Data extracted from a collection

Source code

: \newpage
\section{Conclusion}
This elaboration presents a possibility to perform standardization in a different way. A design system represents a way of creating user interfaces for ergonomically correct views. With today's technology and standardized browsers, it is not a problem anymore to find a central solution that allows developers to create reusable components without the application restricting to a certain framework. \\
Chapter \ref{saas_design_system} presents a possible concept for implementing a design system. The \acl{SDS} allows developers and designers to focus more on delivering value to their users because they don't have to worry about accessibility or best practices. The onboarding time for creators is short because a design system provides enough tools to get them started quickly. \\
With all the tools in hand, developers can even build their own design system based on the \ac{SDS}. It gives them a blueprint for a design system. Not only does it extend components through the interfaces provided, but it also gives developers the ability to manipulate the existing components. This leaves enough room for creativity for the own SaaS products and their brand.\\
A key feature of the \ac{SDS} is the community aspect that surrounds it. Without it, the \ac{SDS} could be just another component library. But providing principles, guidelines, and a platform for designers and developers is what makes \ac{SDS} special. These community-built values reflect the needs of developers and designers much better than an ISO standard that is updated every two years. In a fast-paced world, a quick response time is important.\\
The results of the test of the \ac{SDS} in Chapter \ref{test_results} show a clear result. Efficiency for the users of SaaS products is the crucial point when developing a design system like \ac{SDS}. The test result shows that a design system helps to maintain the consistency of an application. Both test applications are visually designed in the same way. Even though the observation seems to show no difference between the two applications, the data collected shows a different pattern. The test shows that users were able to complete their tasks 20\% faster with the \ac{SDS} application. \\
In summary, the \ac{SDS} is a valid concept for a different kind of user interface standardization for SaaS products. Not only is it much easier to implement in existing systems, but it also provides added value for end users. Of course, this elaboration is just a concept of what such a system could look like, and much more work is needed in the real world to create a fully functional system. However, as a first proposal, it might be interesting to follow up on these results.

### ABOUT THIS EXERCISE
Output the lines above exactly, but only those between the line holding "This elaboration presents" and the line holding "A key feature", inclusive.

### RESPONSE TO THE EXERCISE
This elaboration presents a possibility to perform standardization in a different way. A design system represents a way of creating user interfaces for ergonomically correct views. With today's technology and standardized browsers, it is not a problem anymore to find a central solution that allows developers to create reusable components without the application restricting to a certain framework. \\
Chapter \ref{saas_design_system} presents a possible concept for implementing a design system. The \acl{SDS} allows developers and designers to focus more on delivering value to their users because they don't have to worry about accessibility or best practices. The onboarding time for creators is short because a design system provides enough tools to get them started quickly. \\
With all the tools in hand, developers can even build their own design system based on the \ac{SDS}. It gives them a blueprint for a design system. Not only does it extend components through the interfaces provided, but it also gives developers the ability to manipulate the existing components. This leaves enough room for creativity for the own SaaS products and their brand.\\
A key feature of the \ac{SDS} is the community aspect that surrounds it. Without it, the \ac{SDS} could be just another component library. But providing principles, guidelines, and a platform for designers and developers is what makes \ac{SDS} special. These community-built values reflect the needs of developers and designers much better than an ISO standard that is updated every two years. In a fast-paced world, a quick response time is important.\\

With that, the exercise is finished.